## WHAT YOU SHOULD DO
Copy, from the entries below, each line where the word "unit" can be found.

========================

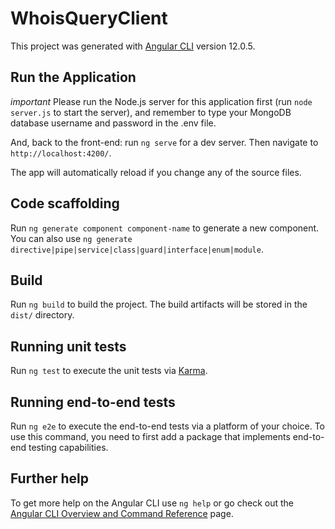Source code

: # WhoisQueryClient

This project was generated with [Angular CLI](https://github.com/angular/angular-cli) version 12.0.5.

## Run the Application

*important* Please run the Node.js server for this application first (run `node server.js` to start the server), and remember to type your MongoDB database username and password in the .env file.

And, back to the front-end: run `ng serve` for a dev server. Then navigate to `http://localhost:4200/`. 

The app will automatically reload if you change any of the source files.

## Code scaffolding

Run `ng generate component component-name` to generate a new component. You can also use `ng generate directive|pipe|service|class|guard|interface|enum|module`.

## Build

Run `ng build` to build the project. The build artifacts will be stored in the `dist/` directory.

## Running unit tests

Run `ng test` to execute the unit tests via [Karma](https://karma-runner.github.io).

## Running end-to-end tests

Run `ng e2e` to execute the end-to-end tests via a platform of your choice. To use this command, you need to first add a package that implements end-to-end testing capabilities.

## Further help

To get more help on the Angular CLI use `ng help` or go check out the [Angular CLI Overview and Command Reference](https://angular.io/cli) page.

========================

## REPLY TO THE TASK
## Running unit tests
Run `ng test` to execute the unit tests via [Karma](https://karma-runner.github.io).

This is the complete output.